The documentation of the ENVI Header Files can be found here: https://www.harrisgeospatial.com/docs/ENVIHeaderFiles.html
- Parameters
header (envi header format) – Header of the ENVI file
- Returns
date_formatted (str) – Date formatted as yyyymmdd
time_formatted (str) – Time formatted as hh:mm:ss
-
hprocessing.ProcessEnviFile.
removeBadBands
(spectrum, wavelengths, bbl)[source]¶ Remove bands that are marked as bad in bbl list.
- Parameters
spectrum (list of int) – Spectrum as a list.
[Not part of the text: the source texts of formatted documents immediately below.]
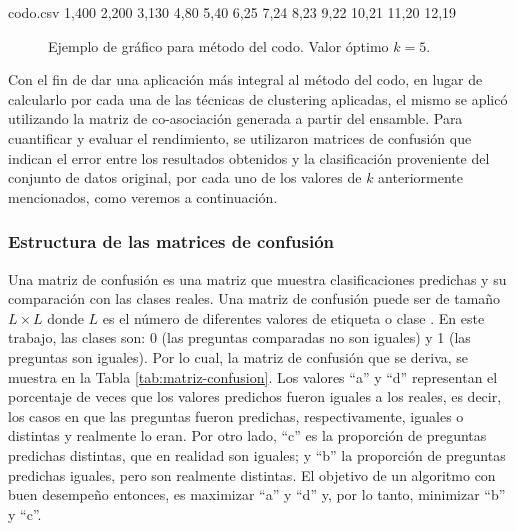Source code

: \begin{filecontents*}{codo.csv}
1,400
2,200
3,130
4,80
5,40
6,25
7,24
8,23
9,22
10,21
11,20
12,19
\end{filecontents*}

\begin{figure}
	\centering
	\scriptsize
	\caption{Ejemplo de gráfico para método del codo. Valor óptimo \(k = 5\).}
	\label{fig:codo}
\end{figure}

\bigskip Con el fin de dar una aplicación más integral al método del codo, en lugar de calcularlo por cada una de las técnicas de clustering aplicadas, el mismo se aplicó utilizando la matriz de co-asociación generada a partir del ensamble. Para cuantificar y evaluar el rendimiento, se utilizaron matrices de confusión que indican el error entre los resultados obtenidos y la clasificación proveniente del conjunto de datos original, por cada uno de los valores de \(k\) anteriormente mencionados, como veremos a continuación.

\subsubsection{Estructura de las matrices de confusión}\label{estructurasconfusion}
Una matriz de confusión es una matriz que muestra clasificaciones predichas y su comparación con las clases reales. Una matriz de confusión puede ser de tamaño \(L \times L\) donde \(L\) es el número de diferentes valores de etiqueta o clase \citep{provost1998glossary}. En este trabajo, las clases son: 0 (las preguntas comparadas no son iguales) y 1 (las preguntas son iguales). Por lo cual, la matriz de confusión que se deriva, se muestra en la Tabla \ref{tab:matriz-confusion}. Los valores “a” y “d” representan el porcentaje de veces que los valores predichos fueron iguales a los reales, es decir, los casos en que las preguntas fueron predichas, respectivamente, iguales o distintas y realmente lo eran. Por otro lado, “c” es la proporción de preguntas predichas distintas, que en realidad son iguales; y “b” la proporción de preguntas predichas iguales, pero son realmente distintas. El objetivo de un algoritmo con buen desempeño entonces, es maximizar “a” y “d” y, por lo tanto, minimizar “b” y “c”.

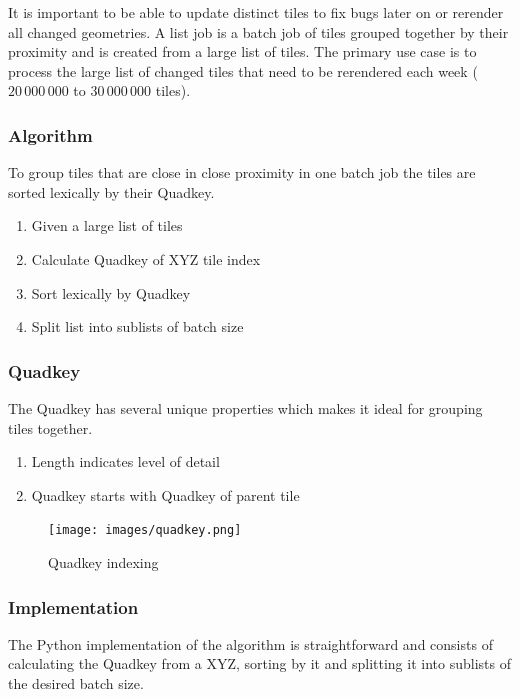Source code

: It is important to be able to update distinct tiles to fix bugs later on or rerender all changed geometries. A list job is a batch job of tiles grouped together by their proximity and is created from a large list of tiles. The primary use case is to process the large list of changed tiles that need to be rerendered each week ($20\,000\,000$ to $30\,000\,000$ tiles).

\subsubsection*{Algorithm}

To group tiles that are close in close proximity in one batch job the tiles are sorted lexically by their Quadkey.

\begin{enumerate}  
    \item Given a large list of tiles
    \item Calculate Quadkey of XYZ tile index
    \item Sort lexically by Quadkey
    \item Split list into sublists of batch size
\end{enumerate}

\subsubsection*{Quadkey}

The Quadkey has several unique properties which makes it ideal for grouping
tiles together.

\begin{enumerate}  
    \item Length indicates level of detail
    \item Quadkey starts with Quadkey of parent tile
\end{enumerate}

\begin{figure}[H]
  \centering
  \texttt{[image: images/quadkey.png]}
  \caption{Quadkey indexing}
\end{figure}

\subsubsection*{Implementation}

The Python implementation of the algorithm is straightforward and consists of
calculating the Quadkey from a XYZ, sorting by it and splitting it into
sublists of the desired batch size.

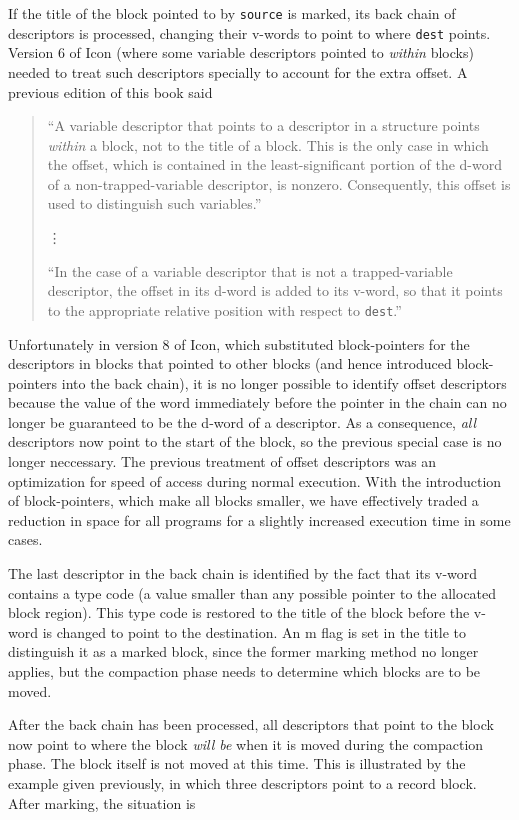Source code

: If the title of the block pointed to by \texttt{source} is marked, its
back chain of descriptors is processed, changing their v-words to
point to where \texttt{dest} points. 
Version 6 of Icon (where some variable descriptors pointed to {\em
  within} blocks) needed to treat such descriptors specially to
account for the extra offset. A previous edition of this book said
\begin{quote}
``A variable descriptor that points to a descriptor in a structure
points \textit{within} a block, not to the title of a block. This is
the only case in which the offset, which is contained in the
least-significant portion of the d-word of a non-trapped-variable
descriptor, is nonzero. Consequently, this offset is used to
distinguish such variables.''

\hspace*{2.5in} \vdots

``In the case of a variable descriptor that is not a trapped-variable
descriptor, the offset in its d-word is added to its v-word, so that
it points to the appropriate relative position with respect to
\texttt{dest}.''
\end{quote}
Unfortunately in version 8 of Icon, which substituted block-pointers
for the descriptors in blocks that pointed to other blocks (and hence
introduced block-pointers into the back chain), it is no longer
possible to identify offset descriptors because the value of the word
immediately before the pointer in the chain can no longer be
guaranteed to be the d-word of a descriptor. As a consequence, {\em
  all} descriptors now point to the start of the block, so the
previous special case is no longer neccessary. The previous treatment
of offset descriptors was an optimization for speed of access during
normal execution. With the introduction of block-pointers, which make
all blocks smaller, we have effectively traded a reduction in space
for all programs for a slightly increased execution time in some
cases.

The last descriptor in the back chain is identified by the fact that
its v-word contains a type code (a value smaller than any possible
pointer to the allocated block region). This type code is restored to
the title of the block before the v-word is changed to point to the
destination. An m flag is set in the title to distinguish it as a
marked block, since the former marking method no longer applies, but
the compaction phase needs to determine which blocks are to be moved.

After the back chain has been processed, all descriptors that point to
the block now point to where the block \textit{will be }when it is
moved during the compaction phase. The block itself is not moved at
this time. This is illustrated by the example given previously, in
which three descriptors point to a record block. After marking, the
situation is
wavelengths (list of int) – List of measured wavelength bands
bbl (list of str/int/bool) – List of bbl values that say which wavelengths are measured in good quality (1) and which are not (0)
- Returns
newwavelengths (list of int) – List of “good” wavelength bands
newspectrum (list of int) – Spectrum of all “good” bands as a list
-
hprocessing.ProcessEnviFile.
validateWavelengths
(wavelengths: list, bbl: list)[source]¶ Validate wavelengths and bbl.
- Parameters
wavelengths (list of int) – List of measured wavelength bands
bbl (list of str/int/bool) – List of bbl values that say which wavelengths are measured in good quality (1) and which are not (0)
- Returns
list of int – Validated wavelengths list
list of int – Validated bbl list
- Raises
ValueError: – Raised if wavelengths and bbl are of a different length.